Jun 13 17:06:42 gnome vmunix: DMA32 free:2080kB min:5620kB low:7024kB high:8428kB active_anon:18564kB inactive_anon:64468kB active_file:1427
Jun 13 17:06:42 gnome vmunix: lowmem_reserve[]: 0 0 0 0
And ZONE_DMA32 is far below its minimum watermark. I mentioned in
response to David Miller earlier that GFP_ATOMIC allocations can access
beyond its minimum watermark; this is a good example of that. For
__GFP_HIGH allocations, the minimum watermark is halved, so this zone is
oom because 2080K free < (5620K min / 2).
Notice that you have 13820 pages under writeback, however. That's almost
54M of memory being written back compared to 65M of slab total.
So this page allocation failure is only indicating that we're failing
because it's GFP_ATOMIC and we can't do any direct reclaim. All other
memory allocations can block and can writeback pages to free memory, so
while it is still stressing the VM, we don't get the same failure messages
for such allocations. The page allocator simply blocks and retries the
allocation again; no oom killing occurs because reclaim makes progress
each time, certainly because of the pages under writeback.

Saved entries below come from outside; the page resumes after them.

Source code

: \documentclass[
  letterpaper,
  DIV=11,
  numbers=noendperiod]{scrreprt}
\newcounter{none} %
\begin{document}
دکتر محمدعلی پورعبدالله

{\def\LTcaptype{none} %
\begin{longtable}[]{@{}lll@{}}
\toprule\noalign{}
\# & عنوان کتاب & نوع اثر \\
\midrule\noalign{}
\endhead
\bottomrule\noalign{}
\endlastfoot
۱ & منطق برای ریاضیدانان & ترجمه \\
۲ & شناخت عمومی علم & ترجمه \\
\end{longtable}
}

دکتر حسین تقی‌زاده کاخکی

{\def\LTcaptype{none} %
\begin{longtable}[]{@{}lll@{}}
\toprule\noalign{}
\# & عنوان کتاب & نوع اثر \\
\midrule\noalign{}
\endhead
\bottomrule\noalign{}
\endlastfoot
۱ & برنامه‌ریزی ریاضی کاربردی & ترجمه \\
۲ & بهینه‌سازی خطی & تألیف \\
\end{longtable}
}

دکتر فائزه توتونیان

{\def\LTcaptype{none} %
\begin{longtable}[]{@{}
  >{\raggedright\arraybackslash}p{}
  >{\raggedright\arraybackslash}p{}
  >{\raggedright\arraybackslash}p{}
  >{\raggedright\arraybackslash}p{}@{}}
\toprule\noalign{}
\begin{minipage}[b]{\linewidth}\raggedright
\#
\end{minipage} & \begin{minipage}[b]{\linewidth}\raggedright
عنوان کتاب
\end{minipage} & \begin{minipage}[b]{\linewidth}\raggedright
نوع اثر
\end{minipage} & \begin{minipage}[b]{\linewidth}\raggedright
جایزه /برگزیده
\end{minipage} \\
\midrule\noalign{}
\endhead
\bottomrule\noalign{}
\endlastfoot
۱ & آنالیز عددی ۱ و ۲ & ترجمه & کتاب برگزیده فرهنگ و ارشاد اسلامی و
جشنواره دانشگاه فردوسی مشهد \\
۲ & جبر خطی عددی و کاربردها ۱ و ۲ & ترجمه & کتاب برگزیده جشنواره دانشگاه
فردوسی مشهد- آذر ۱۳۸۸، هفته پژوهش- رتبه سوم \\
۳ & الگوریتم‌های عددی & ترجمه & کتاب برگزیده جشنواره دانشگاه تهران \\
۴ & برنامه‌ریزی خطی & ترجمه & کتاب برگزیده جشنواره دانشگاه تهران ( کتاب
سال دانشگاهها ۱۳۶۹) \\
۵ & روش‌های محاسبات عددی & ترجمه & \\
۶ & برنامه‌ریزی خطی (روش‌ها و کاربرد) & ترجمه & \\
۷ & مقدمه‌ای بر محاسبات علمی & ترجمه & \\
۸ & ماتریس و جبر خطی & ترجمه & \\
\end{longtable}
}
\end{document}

pdflush will do this in the background so all is not lost if subsequent
__GFP_WAIT allocations do not trigger reclaim. You may find it helpful to
tune /proc/sys/vm/dirty_background_ratio to be lower to start background
writeback sooner under such stress. Details are in
Documentation/sysctl/vm.txt.
> > > As far as I can see, the warning itself, while harmless, indicates some
> > > deeper problem. Namely, we shouldn't have an OOM condition - the system
> > > is doing nothing but NFS, there's only one NFS client which writes single
> > > large file, the system has 2GB (or 4Gb on another machine) RAM. It should
> > > not OOM to start with.
> >
> > Thanks to the page allocation failure that Justin posted earlier, which
> > shows the state of the available system memory, it shows that the machine
> > truly is oom. You seem to have isolated that to an enormous amount of
> > buffer_head slab, which is a good start.
>
> It's not really slabs it seems. In my case the total amount of buffer_heads
> is about 49Mb which is very small compared with the amount of memory on the
> system. But as far as I can *guess* buffer_head is just that - head, a
> pointer to some other place... Unwritten or cached data?
>
While 49M may seem rather small compared to your 2G system, it represents
75% of slab allocations as shown in your page allocation failure.